Espiritualmente, a Marinetti tampoco le faltaban ni le faltarían dopplegangers en otros países de su entorno, "dobles" junto a los que se hubiera sentido más a gusto dado que gran parte de los mencionados eran, de hecho, judíos. Su carácter iconoclasta y cierta violencia sanguínea sin contener remiten al borracho Alfred Jarry, fallecido poco antes, que con sus obras surrealistas sobre Ubú había animado el panorama teatral francés. También Apollinaire había sido publicado por entonces; André Breton por su parte, como una especie de Malcolm McLaren de entreguerras, se daba prisa por copiar este frenesí auto-publicitario como modelo para perfeccionar el arte de vivir del cuento y, sobre todo, lo que era algo más que palabras o expresiones de deseos, las artes plásticas se habían lanzado a confirmar esta visión del nuevo orden mundial. Había efectivamente toda una realidad en ciernes que reflejar y su exigencia era que ésto se hiciese ya y, ante todo, de forma diferente a como se había hecho hasta entonces.

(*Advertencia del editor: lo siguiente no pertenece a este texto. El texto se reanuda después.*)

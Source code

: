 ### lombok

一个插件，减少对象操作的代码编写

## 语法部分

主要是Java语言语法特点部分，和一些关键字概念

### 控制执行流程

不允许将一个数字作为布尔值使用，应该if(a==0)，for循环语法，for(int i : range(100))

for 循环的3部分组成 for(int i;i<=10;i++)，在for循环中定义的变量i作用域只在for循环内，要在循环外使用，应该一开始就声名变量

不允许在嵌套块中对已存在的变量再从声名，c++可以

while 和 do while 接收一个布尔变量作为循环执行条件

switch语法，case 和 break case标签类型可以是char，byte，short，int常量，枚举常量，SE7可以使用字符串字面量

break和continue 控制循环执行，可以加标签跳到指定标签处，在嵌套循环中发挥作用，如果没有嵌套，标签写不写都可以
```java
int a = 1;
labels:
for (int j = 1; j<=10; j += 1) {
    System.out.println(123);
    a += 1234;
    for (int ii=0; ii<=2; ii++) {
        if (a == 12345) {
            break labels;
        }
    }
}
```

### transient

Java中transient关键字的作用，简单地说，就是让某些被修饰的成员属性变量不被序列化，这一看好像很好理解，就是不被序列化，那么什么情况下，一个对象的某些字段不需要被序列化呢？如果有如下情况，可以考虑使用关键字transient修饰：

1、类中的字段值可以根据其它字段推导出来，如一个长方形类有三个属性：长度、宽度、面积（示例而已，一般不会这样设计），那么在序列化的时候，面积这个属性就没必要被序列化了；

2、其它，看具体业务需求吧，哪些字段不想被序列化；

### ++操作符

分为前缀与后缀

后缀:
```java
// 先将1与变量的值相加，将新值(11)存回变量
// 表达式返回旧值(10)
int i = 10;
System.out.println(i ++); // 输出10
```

El "Segundo Manifiesto Futurista" de 1912 propugnaba la destrucción del adjetivo, la abolición de la puntuación, la entrega sin condiciones a un dinamismo donde el "yo" no tenía lugar. De lo que se trataba era de acabar con la estructura entera de la sintaxis. Con la perspectiva del tiempo -estos días se cumplen cien años del inicio de su revolución- no es sin embargo a la imagen de una mente ni a una estructura de pensamiento -ni aun a una estructura destruida de pensamiento- a lo que remite Marinetti, sino que más bien sugiere la expresividad orgánica de un intestino de brillantes colores, los colores del hastío y de la enfermedad, de los alimentos que se pudren y de las explosiones de bacterias, y su agresiva regeneración en aras de la supervivencia del individuo, de su envanecimiento, de su aspiración por "tecnificar el universo entero".

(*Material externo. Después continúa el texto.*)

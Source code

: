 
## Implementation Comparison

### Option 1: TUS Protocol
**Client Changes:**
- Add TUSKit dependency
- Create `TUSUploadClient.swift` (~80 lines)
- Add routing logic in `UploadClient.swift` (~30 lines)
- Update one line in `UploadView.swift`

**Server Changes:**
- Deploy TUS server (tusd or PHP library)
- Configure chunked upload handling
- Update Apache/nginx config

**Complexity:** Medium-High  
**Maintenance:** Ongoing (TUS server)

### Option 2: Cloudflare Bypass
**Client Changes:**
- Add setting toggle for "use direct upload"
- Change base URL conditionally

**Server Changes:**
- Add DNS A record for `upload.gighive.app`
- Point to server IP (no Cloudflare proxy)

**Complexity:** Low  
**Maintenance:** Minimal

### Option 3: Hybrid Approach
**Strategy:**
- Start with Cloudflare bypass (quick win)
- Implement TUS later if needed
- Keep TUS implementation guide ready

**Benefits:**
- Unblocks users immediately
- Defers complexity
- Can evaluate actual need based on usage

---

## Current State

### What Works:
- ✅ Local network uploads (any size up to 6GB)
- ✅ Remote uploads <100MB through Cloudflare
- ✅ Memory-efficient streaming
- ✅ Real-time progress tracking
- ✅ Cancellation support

El hijo aristócrata de uno de los hombres más ricos de Italia, en este "Segundo Manifiesto" compuesto bajo el dictado del sonido de la hélice de su avión sobrevolando Milán, volvía a cantar "a las grandes masas agitadas por el trabajo, el placer o la revuelta; a las locomotoras de pecho amplio, que patalean sobre los rieles; a las fábricas suspendidas de las nubes por los retorcidos hilos de sus humos". Antítesis del decadentismo estético de finales del siglo XIX, la "fétida gangrena" de un Huysmans por ejemplo, el futurismo literario de Marinetti no dejaba de ser una extensión natural de él. Y con su cabeza visible, un empresario-publicista-político-poeta, empezaría a cumplirse la profecía de Lautréamont en Los Cantos de Maldoror:
"En el el futuro, la poesía pertenecerá a todos".

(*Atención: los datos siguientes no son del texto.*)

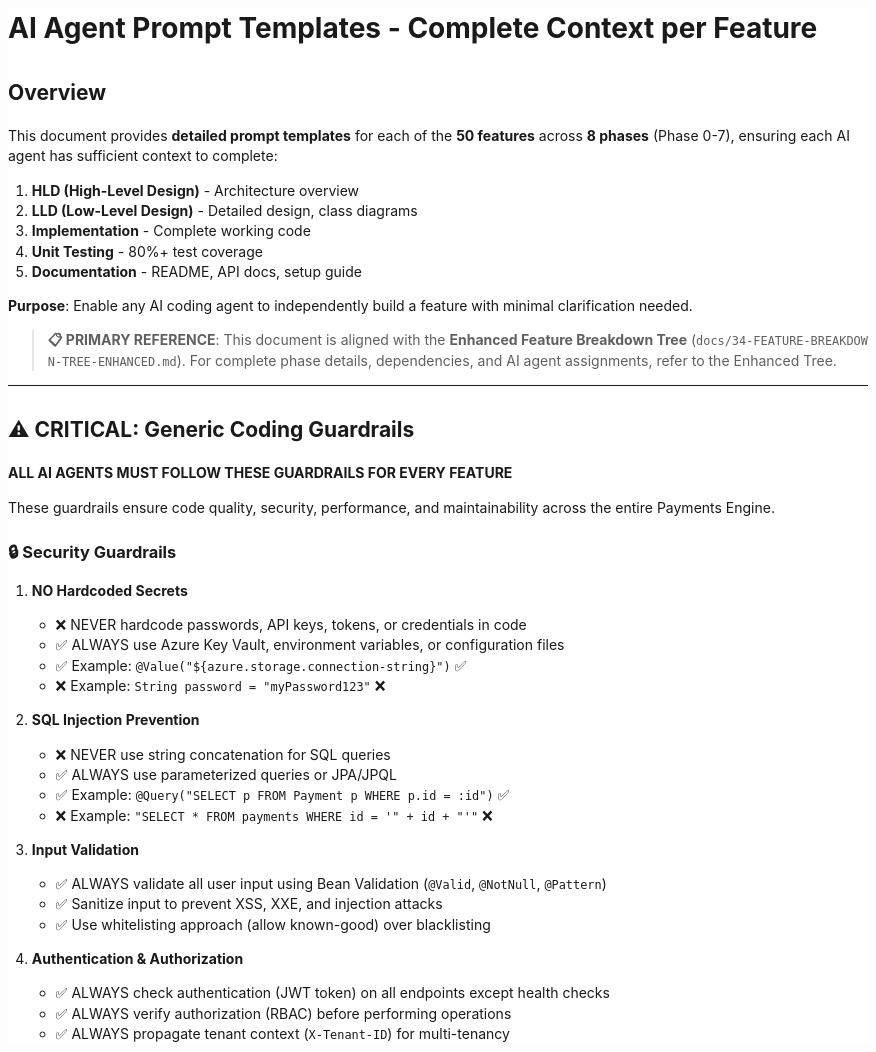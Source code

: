 # AI Agent Prompt Templates - Complete Context per Feature

## Overview

This document provides **detailed prompt templates** for each of the **50 features** across **8 phases** (Phase 0-7), ensuring each AI agent has sufficient context to complete:

1. **HLD (High-Level Design)** - Architecture overview
2. **LLD (Low-Level Design)** - Detailed design, class diagrams
3. **Implementation** - Complete working code
4. **Unit Testing** - 80%+ test coverage
5. **Documentation** - README, API docs, setup guide

**Purpose**: Enable any AI coding agent to independently build a feature with minimal clarification needed.

> **📋 PRIMARY REFERENCE**: This document is aligned with the **Enhanced Feature Breakdown Tree** (`docs/34-FEATURE-BREAKDOWN-TREE-ENHANCED.md`). For complete phase details, dependencies, and AI agent assignments, refer to the Enhanced Tree.

---

## ⚠️ CRITICAL: Generic Coding Guardrails

**ALL AI AGENTS MUST FOLLOW THESE GUARDRAILS FOR EVERY FEATURE**

These guardrails ensure code quality, security, performance, and maintainability across the entire Payments Engine.

### 🔒 Security Guardrails

1. **NO Hardcoded Secrets**
   - ❌ NEVER hardcode passwords, API keys, tokens, or credentials in code
   - ✅ ALWAYS use Azure Key Vault, environment variables, or configuration files
   - ✅ Example: `@Value("${azure.storage.connection-string}")` ✅
   - ❌ Example: `String password = "myPassword123"` ❌

2. **SQL Injection Prevention**
   - ❌ NEVER use string concatenation for SQL queries
   - ✅ ALWAYS use parameterized queries or JPA/JPQL
   - ✅ Example: `@Query("SELECT p FROM Payment p WHERE p.id = :id")` ✅
   - ❌ Example: `"SELECT * FROM payments WHERE id = '" + id + "'"` ❌

3. **Input Validation**
   - ✅ ALWAYS validate all user input using Bean Validation (`@Valid`, `@NotNull`, `@Pattern`)
   - ✅ Sanitize input to prevent XSS, XXE, and injection attacks
   - ✅ Use whitelisting approach (allow known-good) over blacklisting

4. **Authentication & Authorization**
   - ✅ ALWAYS check authentication (JWT token) on all endpoints except health checks
   - ✅ ALWAYS verify authorization (RBAC) before performing operations
   - ✅ ALWAYS propagate tenant context (`X-Tenant-ID`) for multi-tenancy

Lo cierto es que el muy dinámico Marinetti, entusiasta de Mussolini hasta los postreros días de la República de Saló, no se caracterizaría por la insatisfacción propia de las vanguardias -sí por su apetito de destrucción- sino que más bien demostraría tener el perfil dominante de los que han sido deslumbrados por alguna verdad absoluta; no es de extrañar que muy pronto derivase en la política italiana aunque, entretanto, creó y dirigió con mano de hierro la revista Poesía, escribiendo asimismo breves obras teatrales como "Muñecas Eléctricas" (1909), famosa por incorporar robots a escena (lo que desde el siglo XVIII se llamaban "autómatas": nada que Poe y Hoffmann no hubiesen tratado antes), más manifiestos en forma de soflamas incendiarias, poesías absurdas de notable fuerza expresiva e incluso una novela, "Mafarka el Futurista" (1910), con la que sintetizó el nuevo vitalismo y reflejó a la italiana la mística alemana del Superhombre, convirtiéndose de ese modo en el poeta oficial del régimen faszio. Éste se lo recompensaría con generosidad.